> _Exercise goal_
Using the entries below, write out the line with "### 3. Graph-Based", the line with "- **Citation padding**: excessive", and every line in between, exactly as each is written.

> _Input records_
◇ ◇ ◇ ◇

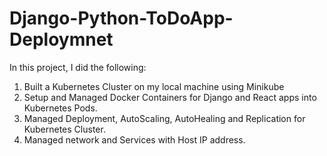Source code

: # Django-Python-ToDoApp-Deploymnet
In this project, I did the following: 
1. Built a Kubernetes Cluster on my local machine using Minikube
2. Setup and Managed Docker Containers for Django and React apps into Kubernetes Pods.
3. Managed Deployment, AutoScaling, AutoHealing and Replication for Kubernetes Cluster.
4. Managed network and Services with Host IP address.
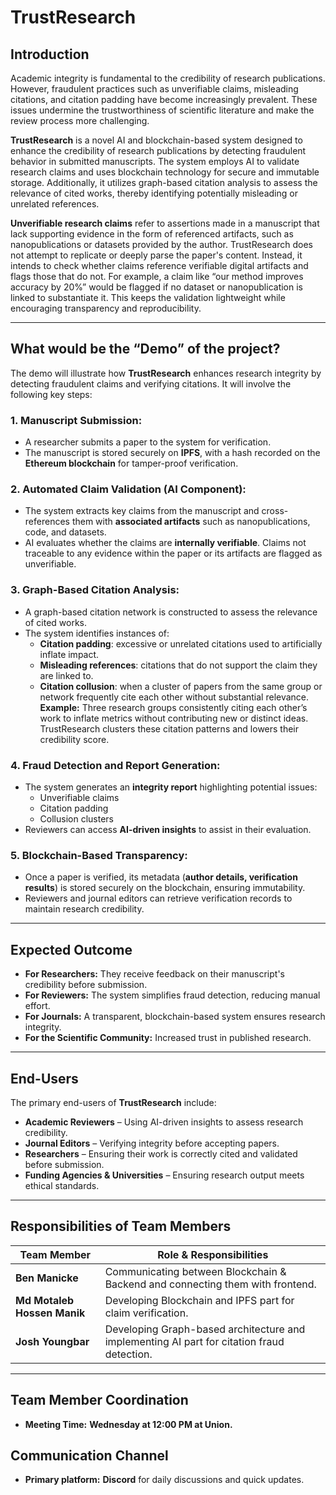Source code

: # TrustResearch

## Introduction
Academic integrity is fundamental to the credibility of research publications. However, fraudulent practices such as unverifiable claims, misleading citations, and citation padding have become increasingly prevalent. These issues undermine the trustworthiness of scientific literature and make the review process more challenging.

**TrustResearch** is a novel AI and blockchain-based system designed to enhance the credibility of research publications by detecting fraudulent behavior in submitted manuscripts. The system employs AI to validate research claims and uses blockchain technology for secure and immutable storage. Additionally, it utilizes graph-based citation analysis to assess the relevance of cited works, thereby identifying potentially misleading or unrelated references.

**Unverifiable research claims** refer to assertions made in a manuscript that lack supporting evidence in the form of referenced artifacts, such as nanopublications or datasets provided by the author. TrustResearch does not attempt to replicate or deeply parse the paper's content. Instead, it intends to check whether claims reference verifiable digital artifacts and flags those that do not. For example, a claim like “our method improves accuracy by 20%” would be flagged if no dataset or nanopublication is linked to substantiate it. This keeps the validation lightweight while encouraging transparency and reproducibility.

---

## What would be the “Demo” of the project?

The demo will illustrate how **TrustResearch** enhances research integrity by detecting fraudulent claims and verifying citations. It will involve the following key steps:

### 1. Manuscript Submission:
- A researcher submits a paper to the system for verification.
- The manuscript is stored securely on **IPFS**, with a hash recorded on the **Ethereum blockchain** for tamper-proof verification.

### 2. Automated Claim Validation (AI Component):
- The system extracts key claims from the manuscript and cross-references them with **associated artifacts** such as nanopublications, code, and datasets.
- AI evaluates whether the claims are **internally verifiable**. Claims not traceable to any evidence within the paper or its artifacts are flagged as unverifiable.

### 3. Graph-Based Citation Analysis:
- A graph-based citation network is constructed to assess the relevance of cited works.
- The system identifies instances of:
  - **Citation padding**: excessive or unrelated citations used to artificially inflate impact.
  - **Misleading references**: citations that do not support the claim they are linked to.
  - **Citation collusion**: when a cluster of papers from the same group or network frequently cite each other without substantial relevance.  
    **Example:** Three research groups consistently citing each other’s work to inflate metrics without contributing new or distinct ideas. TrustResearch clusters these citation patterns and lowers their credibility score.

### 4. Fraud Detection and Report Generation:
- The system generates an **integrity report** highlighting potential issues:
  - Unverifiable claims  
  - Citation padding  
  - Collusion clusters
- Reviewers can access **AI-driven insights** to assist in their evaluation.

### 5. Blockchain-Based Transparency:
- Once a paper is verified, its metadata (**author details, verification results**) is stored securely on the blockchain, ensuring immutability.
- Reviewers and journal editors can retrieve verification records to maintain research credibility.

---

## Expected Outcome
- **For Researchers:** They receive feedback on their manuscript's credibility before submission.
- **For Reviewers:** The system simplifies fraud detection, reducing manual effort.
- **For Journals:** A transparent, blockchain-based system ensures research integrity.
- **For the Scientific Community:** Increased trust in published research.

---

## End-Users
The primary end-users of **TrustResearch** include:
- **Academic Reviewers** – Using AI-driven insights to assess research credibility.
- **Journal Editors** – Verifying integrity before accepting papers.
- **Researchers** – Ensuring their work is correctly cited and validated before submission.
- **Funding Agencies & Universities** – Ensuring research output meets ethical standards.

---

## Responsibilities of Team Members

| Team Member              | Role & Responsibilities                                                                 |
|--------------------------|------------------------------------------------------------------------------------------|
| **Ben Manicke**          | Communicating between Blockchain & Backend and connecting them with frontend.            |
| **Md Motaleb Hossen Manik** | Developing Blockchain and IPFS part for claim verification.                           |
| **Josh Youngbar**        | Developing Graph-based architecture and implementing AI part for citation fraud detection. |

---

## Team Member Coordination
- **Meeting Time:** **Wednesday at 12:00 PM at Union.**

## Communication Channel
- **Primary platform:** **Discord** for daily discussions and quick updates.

◇ ◇ ◇ ◇

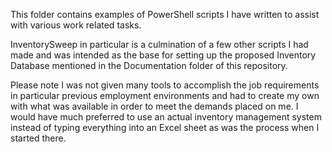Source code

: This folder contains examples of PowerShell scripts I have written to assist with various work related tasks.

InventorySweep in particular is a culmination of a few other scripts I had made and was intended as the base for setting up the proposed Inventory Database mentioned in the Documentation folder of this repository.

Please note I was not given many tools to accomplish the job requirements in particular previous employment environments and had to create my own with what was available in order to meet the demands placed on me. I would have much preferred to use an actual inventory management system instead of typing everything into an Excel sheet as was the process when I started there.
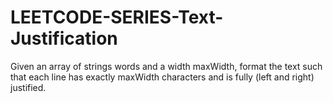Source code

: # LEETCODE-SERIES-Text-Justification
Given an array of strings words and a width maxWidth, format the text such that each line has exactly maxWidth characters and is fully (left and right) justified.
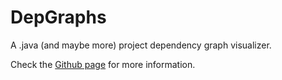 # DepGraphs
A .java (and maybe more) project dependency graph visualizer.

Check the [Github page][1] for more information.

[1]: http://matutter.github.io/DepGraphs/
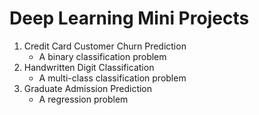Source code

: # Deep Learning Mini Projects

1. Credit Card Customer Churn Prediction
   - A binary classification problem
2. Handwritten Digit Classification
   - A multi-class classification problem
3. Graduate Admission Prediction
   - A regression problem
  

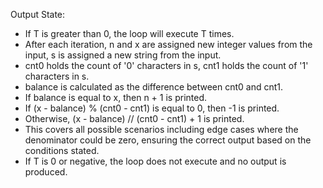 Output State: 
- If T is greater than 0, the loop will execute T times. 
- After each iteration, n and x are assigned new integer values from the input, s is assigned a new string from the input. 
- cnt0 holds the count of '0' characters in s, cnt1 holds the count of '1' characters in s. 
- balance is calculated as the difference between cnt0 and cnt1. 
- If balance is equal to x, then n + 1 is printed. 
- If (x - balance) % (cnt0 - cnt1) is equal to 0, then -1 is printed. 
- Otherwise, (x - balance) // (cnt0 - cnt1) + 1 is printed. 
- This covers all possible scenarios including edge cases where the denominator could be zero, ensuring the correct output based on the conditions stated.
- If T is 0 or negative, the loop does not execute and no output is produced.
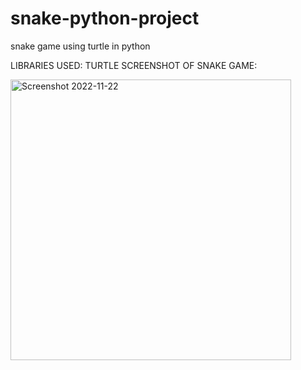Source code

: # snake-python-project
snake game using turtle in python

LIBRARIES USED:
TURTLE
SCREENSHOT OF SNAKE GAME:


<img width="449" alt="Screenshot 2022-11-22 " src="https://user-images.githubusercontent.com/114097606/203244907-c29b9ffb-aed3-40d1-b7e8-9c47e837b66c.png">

◇ ◇ ◇ ◇

> _Reply_
### 3. Graph-Based Citation Analysis:
- A graph-based citation network is constructed to assess the relevance of cited works.
- The system identifies instances of:
  - **Citation padding**: excessive or unrelated citations used to artificially inflate impact.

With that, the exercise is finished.